Your assignment: Take every line from the data that has the word "value" in it.

(Provided data)

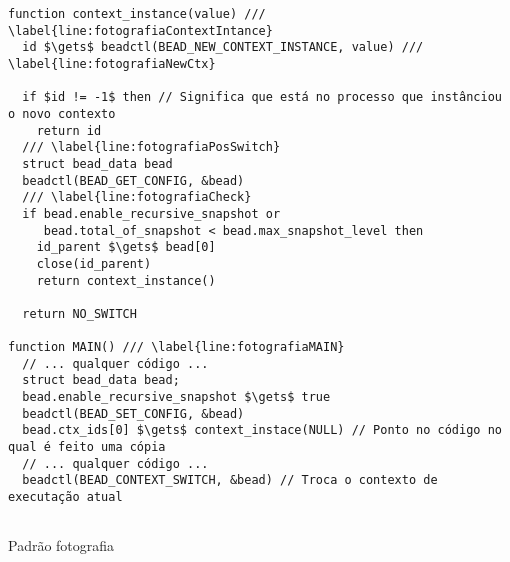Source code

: \begin{pseudocode}
\begin{lstlisting}[language=pseudocode, style=pseudocode]
function context_instance(value) /// \label{line:fotografiaContextIntance}
  id $\gets$ beadctl(BEAD_NEW_CONTEXT_INSTANCE, value) /// \label{line:fotografiaNewCtx}

  if $id != -1$ then // Significa que está no processo que instânciou o novo contexto
    return id
  /// \label{line:fotografiaPosSwitch}
  struct bead_data bead
  beadctl(BEAD_GET_CONFIG, &bead)
  /// \label{line:fotografiaCheck}
  if bead.enable_recursive_snapshot or
     bead.total_of_snapshot < bead.max_snapshot_level then
    id_parent $\gets$ bead[0]
    close(id_parent)
    return context_instance()

  return NO_SWITCH

function MAIN() /// \label{line:fotografiaMAIN}
  // ... qualquer código ...
  struct bead_data bead;
  bead.enable_recursive_snapshot $\gets$ true
  beadctl(BEAD_SET_CONFIG, &bead)
  bead.ctx_ids[0] $\gets$ context_instace(NULL) // Ponto no código no qual é feito uma cópia
  // ... qualquer código ...
  beadctl(BEAD_CONTEXT_SWITCH, &bead) // Troca o contexto de executação atual
  
\end{lstlisting}

  \caption{Padrão fotografia}
  \label{alg:fotografia}
\end{pseudocode}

(End Provided data)

Answer below:
function context_instance(value) /// \label{line:fotografiaContextIntance}
  id $\gets$ beadctl(BEAD_NEW_CONTEXT_INSTANCE, value) /// \label{line:fotografiaNewCtx}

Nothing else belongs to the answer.